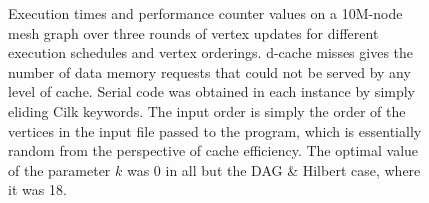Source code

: \documentclass[journal]{IEEEtran}
\begin{document}
\begin{figure}[ht]
\centering
{}
\caption{Execution times and performance counter values on a 10M-node mesh graph over three rounds of vertex updates for different execution schedules and vertex orderings. d-cache misses gives the number of data memory requests that could not be served by any level of cache. Serial code was obtained in each instance by simply eliding Cilk keywords. The input order is simply the order of the vertices in the input file passed to the program, which is essentially random from the perspective of cache efficiency. The optimal value of the parameter $k$ was 0 in all but the DAG \& Hilbert case, where it was 18.}
\label{fig_result}
\end{figure}

\end{document}
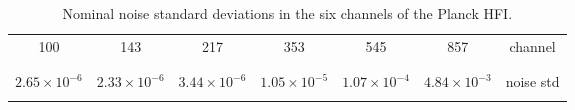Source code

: \begin{table}[!h]
  \begin{center}
     \footnotesize {
    \begin{tabular}{@{} cccccc|c @{}}
      100&143&217&353&545&857&channel \\
          & & & & & &\\
  \hline
          & & & & & &\\
    $ 2.65\!\!\times\!\!10^{-6}$&$2.33\!\!\times\!\!10^{-6}$&$3.44\!\!\times\!\!10^{-6}$&$1.05\!\!\times\!\!10^{-5}$&$1.07\!\!\times\!\!10^{-4}$& $4.84\!\!\times\!\!10^{-3}$ &noise std\\
          & & & & & &\\
      \end{tabular}}
    \caption{Nominal noise standard deviations in the six channels of the Planck HFI.}\label{NoiseScale}
  \end{center}
\end{table}

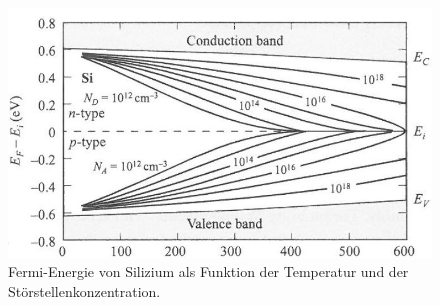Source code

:\documentclass[a4paper,12pt]{article}
\begin{document}
\begin{figure}[p]
\centering
\includegraphics[scale=0.7]{Fermi_Density.jpeg}
\caption{Fermi-Energie von Silizium als Funktion der Temperatur und der Störstellenkonzentration. \cite{lit:Sze07}}
\label{fig:fermi_density}
\end{figure}
\end{document}

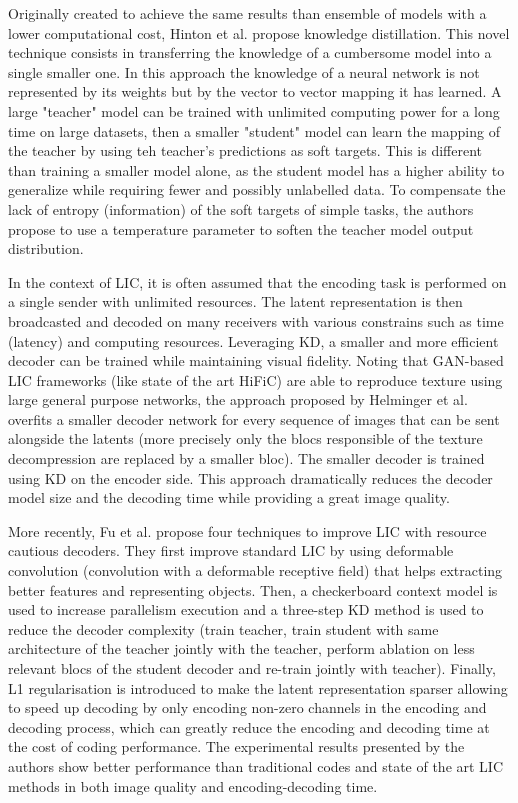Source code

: Originally created to achieve the same results than ensemble of models with a lower computational cost, Hinton et al. \cite{hinton2015distillingknowledgeneuralnetwork} propose knowledge distillation. This novel technique consists in transferring the knowledge of a cumbersome model into a single smaller one. In this approach the knowledge of a neural network is not represented by its weights but by the vector to vector mapping it has learned. A large "teacher" model can be trained with unlimited computing power for a long time on large datasets, then a smaller "student" model can learn the mapping of the teacher by using teh teacher's predictions as soft targets. This is different than training a smaller model alone, as the student model has a higher ability to generalize while requiring fewer and possibly unlabelled data. To compensate the lack of entropy (information) of the soft targets of simple tasks, the authors propose to use a temperature parameter to soften the teacher model output distribution.

In the context of LIC, it is often assumed that the encoding task is performed on a single sender with unlimited resources. The latent representation is then broadcasted and decoded on many receivers with various constrains such as time (latency) and computing resources. Leveraging KD, a smaller and more efficient decoder can be trained while maintaining visual fidelity. Noting that GAN-based LIC frameworks (like state of the art HiFiC) are able to reproduce texture using large general purpose networks, the approach proposed by Helminger et al. \cite{helminger2022microdosingknowledgedistillationgan} overfits a smaller decoder network for every sequence of images that can be sent alongside the latents (more precisely only the blocs responsible of the texture decompression are replaced by a smaller bloc). The smaller decoder is trained using KD on the encoder side. This approach dramatically reduces the decoder model size and the decoding time while providing a great image quality.

More recently, Fu et al. \cite{fu2023fasthighperformancelearnedimage} propose four techniques to improve LIC with resource cautious decoders. They first improve standard LIC by using deformable convolution (convolution with a deformable receptive field) that helps extracting better features and representing objects. Then, a checkerboard context model is used to increase parallelism execution and a three-step KD method is used to reduce the decoder complexity (train teacher, train student with same architecture of the teacher jointly with the teacher, perform ablation on less relevant blocs of the student decoder and re-train jointly with teacher). Finally, L1 regularisation is introduced to make the latent representation sparser allowing to speed up decoding by only encoding non-zero channels in the encoding and decoding process, which can greatly reduce the encoding and decoding time at the cost of coding performance. The experimental results presented by the authors show better performance than traditional codes and state of the art LIC methods in both image quality and encoding-decoding time.

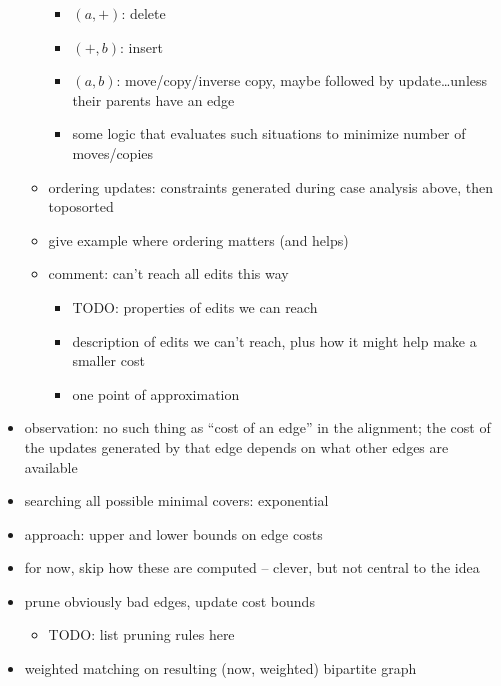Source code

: \documentclass{article}
\begin{document}
\begin{itemize}
\begin{itemize}
                \begin{itemize}
                    \item $(a,+)$: delete
                    \item $(+,b)$: insert
                    \item $(a,b)$: move/copy/inverse copy, maybe followed by
                        update\ldots unless their parents have an edge
                    \item some logic that evaluates such situations to
                        minimize number of moves/copies
                \end{itemize}
            \item ordering updates: constraints generated during case
                analysis above, then toposorted
            \item give example where ordering matters (and helps)
            \item comment: can't reach all edits this way
                \begin{itemize}
                    \item TODO: properties of edits we can reach
                    \item description of edits we can't reach, plus how it
                        might help make a smaller cost
                    \item one point of approximation
                \end{itemize}
        \end{itemize}
    \item observation: no such thing as ``cost of an edge'' in the
        alignment; the cost of the updates generated by that edge depends on
        what other edges are available
    \item searching all possible minimal covers: exponential
    \item approach: upper and lower bounds on edge costs
    \item for now, skip how these are computed -- clever, but not central to
        the idea
    \item prune obviously bad edges, update cost bounds
        \begin{itemize}
            \item TODO: list pruning rules here
        \end{itemize}
    \item weighted matching on resulting (now, weighted) bipartite graph
        \begin{itemize}

\end{itemize}
\end{itemize}
\end{document}
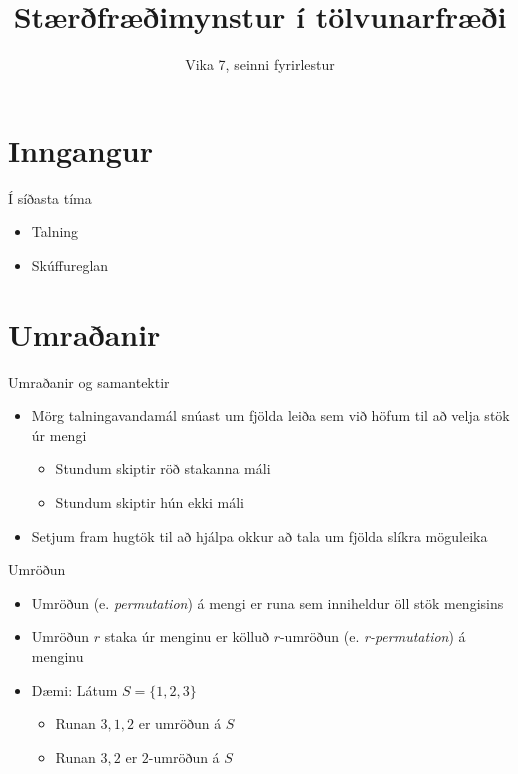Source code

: \documentclass[handout]{beamer}
\title{Stærðfræðimynstur í tölvunarfræði}
\subtitle{Vika 7, seinni fyrirlestur}
\begin{document}
\begin{frame}
\titlepage
\end{frame}


\section{Inngangur}

\begin{frame}{Í síðasta tíma}
\begin{itemize}
 \item Talning
 \item Skúffureglan
\end{itemize}
\end{frame}

\section{Umraðanir}

\begin{frame}{Umraðanir og samantektir}
\begin{itemize}
 \item Mörg talningavandamál snúast um fjölda leiða sem við höfum til að velja stök úr mengi
 \begin{itemize}
  \item Stundum skiptir röð stakanna máli
  \item Stundum skiptir hún ekki máli
 \end{itemize}
 \item Setjum fram hugtök til að hjálpa okkur að tala um fjölda slíkra möguleika
\end{itemize}
\end{frame}

\begin{frame}{Umröðun}
\begin{itemize}
 \item Umröðun (e. \emph{permutation}) á mengi er runa sem inniheldur öll stök mengisins
 \item Umröðun $r$ staka úr menginu er kölluð $r$-umröðun (e. \emph{r-permutation}) á menginu
 \item Dæmi: Látum $S = \{1, 2, 3\}$
 \begin{itemize}
  \item Runan $3, 1, 2$ er umröðun á $S$
  \item Runan $3, 2$ er $2$-umröðun á $S$
 \end{itemize}
\end{itemize}
\end{frame}
\end{document}
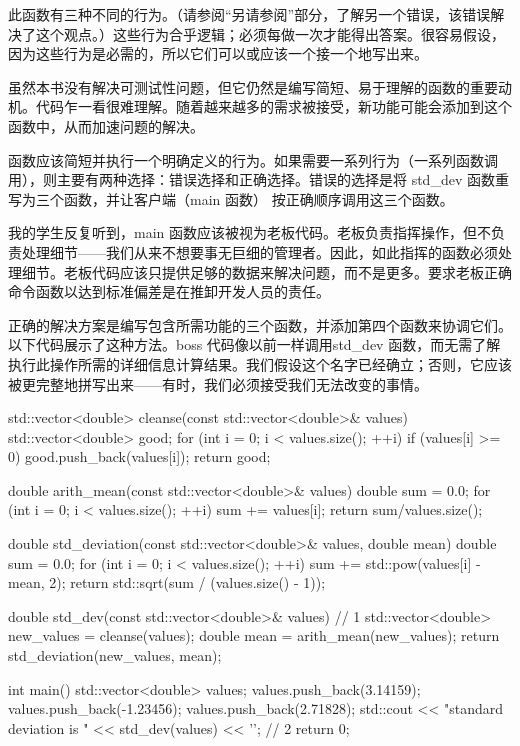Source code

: 
此函数有三种不同的行为。（请参阅“另请参阅”部分，了解另一个错误，该错误解决了这个观点。）这些行为合乎逻辑；必须每做一次才能得出答案。很容易假设，因为这些行为是必需的，所以它们可以或应该一个接一个地写出来。

虽然本书没有解决可测试性问题，但它仍然是编写简短、易于理解的函数的重要动机。代码乍一看很难理解。随着越来越多的需求被接受，新功能可能会添加到这个函数中，从而加速问题的解决。


函数应该简短并执行一个明确定义的行为。如果需要一系列行为（一系列函数调用），则主要有两种选择：错误选择和正确选择。错误的选择是将 std\_dev 函数重写为三个函数，并让客户端（main 函数） 按正确顺序调用这三个函数。

我的学生反复听到，main 函数应该被视为老板代码。老板负责指挥操作，但不负责处理细节——我们从来不想要事无巨细的管理者。因此，如此指挥的函数必须处理细节。老板代码应该只提供足够的数据来解决问题，而不是更多。要求老板正确命令函数以达到标准偏差是在推卸开发人员的责任。

正确的解决方案是编写包含所需功能的三个函数，并添加第四个函数来协调它们。以下代码展示了这种方法。boss 代码像以前一样调用std\_dev 函数，而无需了解执行此操作所需的详细信息计算结果。我们假设这个名字已经确立；否则，它应该被更完整地拼写出来——有时，我们必须接受我们无法改变的事情。


\begin{cpp}
std::vector<double> cleanse(const std::vector<double>& values) {
  std::vector<double> good;
  for (int i = 0; i < values.size(); ++i)
    if (values[i] >= 0)
      good.push_back(values[i]);
  return good;
}

double arith_mean(const std::vector<double>& values) {
  double sum = 0.0;
  for (int i = 0; i < values.size(); ++i)
    sum += values[i];
  return sum/values.size();
}

double std_deviation(const std::vector<double>& values, double mean) {
  double sum = 0.0;
  for (int i = 0; i < values.size(); ++i)
    sum += std::pow(values[i] - mean, 2);
  return std::sqrt(sum / (values.size() - 1));
}

double std_dev(const std::vector<double>& values) { // 1
  std::vector<double> new_values = cleanse(values);
  double mean = arith_mean(new_values);
  return std_deviation(new_values, mean);
}

int main() {
  std::vector<double> values;
  values.push_back(3.14159);
  values.push_back(-1.23456);
  values.push_back(2.71828);
  std::cout << "standard deviation is " <<
    std_dev(values) << '\n'; // 2
  return 0;
}
\end{cpp}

### TASK OBJECTIVE
What lines in the entries above include the string "noise"? Return each one.

### RESULT BELOW
    $ 2.65\!\!\times\!\!10^{-6}$&$2.33\!\!\times\!\!10^{-6}$&$3.44\!\!\times\!\!10^{-6}$&$1.05\!\!\times\!\!10^{-5}$&$1.07\!\!\times\!\!10^{-4}$& $4.84\!\!\times\!\!10^{-3}$ &noise std\\
    \caption{Nominal noise standard deviations in the six channels of the Planck HFI.}\label{NoiseScale}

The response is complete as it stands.